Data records
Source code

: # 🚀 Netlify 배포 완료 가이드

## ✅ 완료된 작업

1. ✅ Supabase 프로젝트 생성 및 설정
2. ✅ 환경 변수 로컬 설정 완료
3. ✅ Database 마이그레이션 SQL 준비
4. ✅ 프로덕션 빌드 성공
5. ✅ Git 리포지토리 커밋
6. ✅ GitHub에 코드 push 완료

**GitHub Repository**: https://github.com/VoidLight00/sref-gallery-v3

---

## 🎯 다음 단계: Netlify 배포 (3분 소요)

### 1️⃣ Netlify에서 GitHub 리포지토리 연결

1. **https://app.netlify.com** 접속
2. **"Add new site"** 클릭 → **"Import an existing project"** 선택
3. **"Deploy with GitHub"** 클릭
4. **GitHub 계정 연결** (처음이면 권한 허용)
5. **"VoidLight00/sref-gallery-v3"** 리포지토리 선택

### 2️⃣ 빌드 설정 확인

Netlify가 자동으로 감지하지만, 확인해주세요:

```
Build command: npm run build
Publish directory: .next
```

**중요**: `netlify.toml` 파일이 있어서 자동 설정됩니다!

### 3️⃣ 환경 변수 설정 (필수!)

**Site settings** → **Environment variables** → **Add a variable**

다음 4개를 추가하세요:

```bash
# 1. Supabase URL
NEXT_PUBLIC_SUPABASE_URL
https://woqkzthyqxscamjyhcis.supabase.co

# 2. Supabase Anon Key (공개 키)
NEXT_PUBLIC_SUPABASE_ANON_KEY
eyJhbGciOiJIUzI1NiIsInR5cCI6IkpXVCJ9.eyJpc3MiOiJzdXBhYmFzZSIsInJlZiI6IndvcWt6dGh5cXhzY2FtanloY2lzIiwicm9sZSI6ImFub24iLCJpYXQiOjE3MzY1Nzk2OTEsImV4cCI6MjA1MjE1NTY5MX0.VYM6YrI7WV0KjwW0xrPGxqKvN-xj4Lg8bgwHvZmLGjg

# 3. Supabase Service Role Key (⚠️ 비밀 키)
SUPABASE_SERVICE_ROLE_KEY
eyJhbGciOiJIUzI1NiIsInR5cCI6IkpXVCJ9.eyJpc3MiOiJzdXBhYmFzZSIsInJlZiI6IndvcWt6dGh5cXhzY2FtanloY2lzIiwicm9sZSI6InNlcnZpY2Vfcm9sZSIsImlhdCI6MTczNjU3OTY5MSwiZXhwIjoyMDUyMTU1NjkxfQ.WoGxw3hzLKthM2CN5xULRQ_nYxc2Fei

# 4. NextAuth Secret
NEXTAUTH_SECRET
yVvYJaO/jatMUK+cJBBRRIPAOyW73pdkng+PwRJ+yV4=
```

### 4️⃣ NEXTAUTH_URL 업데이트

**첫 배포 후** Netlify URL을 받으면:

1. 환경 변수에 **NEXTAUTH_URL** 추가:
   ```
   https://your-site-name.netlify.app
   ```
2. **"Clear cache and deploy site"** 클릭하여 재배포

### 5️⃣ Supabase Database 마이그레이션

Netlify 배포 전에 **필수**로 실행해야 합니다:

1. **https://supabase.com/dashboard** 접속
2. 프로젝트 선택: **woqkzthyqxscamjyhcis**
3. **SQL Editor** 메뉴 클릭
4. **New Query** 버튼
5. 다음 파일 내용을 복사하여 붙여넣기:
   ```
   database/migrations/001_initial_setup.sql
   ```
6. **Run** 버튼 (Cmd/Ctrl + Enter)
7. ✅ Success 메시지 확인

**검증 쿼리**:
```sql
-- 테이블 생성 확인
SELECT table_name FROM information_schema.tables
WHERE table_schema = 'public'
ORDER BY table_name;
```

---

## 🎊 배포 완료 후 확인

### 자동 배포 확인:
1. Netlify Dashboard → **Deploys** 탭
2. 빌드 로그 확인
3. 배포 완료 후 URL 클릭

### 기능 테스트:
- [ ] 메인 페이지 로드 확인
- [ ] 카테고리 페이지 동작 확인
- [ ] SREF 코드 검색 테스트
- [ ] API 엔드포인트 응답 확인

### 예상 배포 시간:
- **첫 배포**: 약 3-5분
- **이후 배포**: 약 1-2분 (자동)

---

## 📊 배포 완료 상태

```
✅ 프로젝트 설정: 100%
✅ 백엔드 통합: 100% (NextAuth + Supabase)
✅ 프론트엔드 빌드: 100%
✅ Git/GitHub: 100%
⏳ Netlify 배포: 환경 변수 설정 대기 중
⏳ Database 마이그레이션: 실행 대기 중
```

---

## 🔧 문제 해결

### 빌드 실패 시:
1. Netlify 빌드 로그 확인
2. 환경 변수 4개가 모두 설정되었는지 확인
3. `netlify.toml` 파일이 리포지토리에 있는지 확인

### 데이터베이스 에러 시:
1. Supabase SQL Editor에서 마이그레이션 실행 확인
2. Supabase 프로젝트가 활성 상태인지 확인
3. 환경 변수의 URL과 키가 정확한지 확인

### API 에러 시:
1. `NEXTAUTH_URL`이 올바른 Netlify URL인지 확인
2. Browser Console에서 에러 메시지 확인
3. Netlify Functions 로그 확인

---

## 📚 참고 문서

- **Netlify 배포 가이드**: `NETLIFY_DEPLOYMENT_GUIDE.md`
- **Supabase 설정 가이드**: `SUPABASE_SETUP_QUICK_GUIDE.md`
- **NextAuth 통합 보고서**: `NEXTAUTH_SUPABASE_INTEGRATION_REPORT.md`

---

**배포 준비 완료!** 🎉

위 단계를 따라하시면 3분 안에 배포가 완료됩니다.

Exercise
Line by line, copy the records exactly.

Completed task
Source code

: # 🚀 Netlify 배포 완료 가이드

## ✅ 완료된 작업

1. ✅ Supabase 프로젝트 생성 및 설정
2. ✅ 환경 변수 로컬 설정 완료
3. ✅ Database 마이그레이션 SQL 준비
4. ✅ 프로덕션 빌드 성공
5. ✅ Git 리포지토리 커밋
6. ✅ GitHub에 코드 push 완료

**GitHub Repository**: https://github.com/VoidLight00/sref-gallery-v3

---

## 🎯 다음 단계: Netlify 배포 (3분 소요)

### 1️⃣ Netlify에서 GitHub 리포지토리 연결

1. **https://app.netlify.com** 접속
2. **"Add new site"** 클릭 → **"Import an existing project"** 선택
3. **"Deploy with GitHub"** 클릭
4. **GitHub 계정 연결** (처음이면 권한 허용)
5. **"VoidLight00/sref-gallery-v3"** 리포지토리 선택

### 2️⃣ 빌드 설정 확인

Netlify가 자동으로 감지하지만, 확인해주세요:

```
Build command: npm run build
Publish directory: .next
```

**중요**: `netlify.toml` 파일이 있어서 자동 설정됩니다!

### 3️⃣ 환경 변수 설정 (필수!)

**Site settings** → **Environment variables** → **Add a variable**

다음 4개를 추가하세요:

```bash
# 1. Supabase URL
NEXT_PUBLIC_SUPABASE_URL
https://woqkzthyqxscamjyhcis.supabase.co

# 2. Supabase Anon Key (공개 키)
NEXT_PUBLIC_SUPABASE_ANON_KEY
eyJhbGciOiJIUzI1NiIsInR5cCI6IkpXVCJ9.eyJpc3MiOiJzdXBhYmFzZSIsInJlZiI6IndvcWt6dGh5cXhzY2FtanloY2lzIiwicm9sZSI6ImFub24iLCJpYXQiOjE3MzY1Nzk2OTEsImV4cCI6MjA1MjE1NTY5MX0.VYM6YrI7WV0KjwW0xrPGxqKvN-xj4Lg8bgwHvZmLGjg

# 3. Supabase Service Role Key (⚠️ 비밀 키)
SUPABASE_SERVICE_ROLE_KEY
eyJhbGciOiJIUzI1NiIsInR5cCI6IkpXVCJ9.eyJpc3MiOiJzdXBhYmFzZSIsInJlZiI6IndvcWt6dGh5cXhzY2FtanloY2lzIiwicm9sZSI6InNlcnZpY2Vfcm9sZSIsImlhdCI6MTczNjU3OTY5MSwiZXhwIjoyMDUyMTU1NjkxfQ.WoGxw3hzLKthM2CN5xULRQ_nYxc2Fei

# 4. NextAuth Secret
NEXTAUTH_SECRET
yVvYJaO/jatMUK+cJBBRRIPAOyW73pdkng+PwRJ+yV4=
```

### 4️⃣ NEXTAUTH_URL 업데이트

**첫 배포 후** Netlify URL을 받으면:

1. 환경 변수에 **NEXTAUTH_URL** 추가:
   ```
   https://your-site-name.netlify.app
   ```
2. **"Clear cache and deploy site"** 클릭하여 재배포

### 5️⃣ Supabase Database 마이그레이션

Netlify 배포 전에 **필수**로 실행해야 합니다:

1. **https://supabase.com/dashboard** 접속
2. 프로젝트 선택: **woqkzthyqxscamjyhcis**
3. **SQL Editor** 메뉴 클릭
4. **New Query** 버튼
5. 다음 파일 내용을 복사하여 붙여넣기:
   ```
   database/migrations/001_initial_setup.sql
   ```
6. **Run** 버튼 (Cmd/Ctrl + Enter)
7. ✅ Success 메시지 확인

**검증 쿼리**:
```sql
-- 테이블 생성 확인
SELECT table_name FROM information_schema.tables
WHERE table_schema = 'public'
ORDER BY table_name;
```

---

## 🎊 배포 완료 후 확인

### 자동 배포 확인:
1. Netlify Dashboard → **Deploys** 탭
2. 빌드 로그 확인
3. 배포 완료 후 URL 클릭

### 기능 테스트:
- [ ] 메인 페이지 로드 확인
- [ ] 카테고리 페이지 동작 확인
- [ ] SREF 코드 검색 테스트
- [ ] API 엔드포인트 응답 확인

### 예상 배포 시간:
- **첫 배포**: 약 3-5분
- **이후 배포**: 약 1-2분 (자동)

---

## 📊 배포 완료 상태

```
✅ 프로젝트 설정: 100%
✅ 백엔드 통합: 100% (NextAuth + Supabase)
✅ 프론트엔드 빌드: 100%
✅ Git/GitHub: 100%
⏳ Netlify 배포: 환경 변수 설정 대기 중
⏳ Database 마이그레이션: 실행 대기 중
```

---

## 🔧 문제 해결

### 빌드 실패 시:
1. Netlify 빌드 로그 확인
2. 환경 변수 4개가 모두 설정되었는지 확인
3. `netlify.toml` 파일이 리포지토리에 있는지 확인

### 데이터베이스 에러 시:
1. Supabase SQL Editor에서 마이그레이션 실행 확인
2. Supabase 프로젝트가 활성 상태인지 확인
3. 환경 변수의 URL과 키가 정확한지 확인

### API 에러 시:
1. `NEXTAUTH_URL`이 올바른 Netlify URL인지 확인
2. Browser Console에서 에러 메시지 확인
3. Netlify Functions 로그 확인

---

## 📚 참고 문서

- **Netlify 배포 가이드**: `NETLIFY_DEPLOYMENT_GUIDE.md`
- **Supabase 설정 가이드**: `SUPABASE_SETUP_QUICK_GUIDE.md`
- **NextAuth 통합 보고서**: `NEXTAUTH_SUPABASE_INTEGRATION_REPORT.md`

---

**배포 준비 완료!** 🎉

위 단계를 따라하시면 3분 안에 배포가 완료됩니다.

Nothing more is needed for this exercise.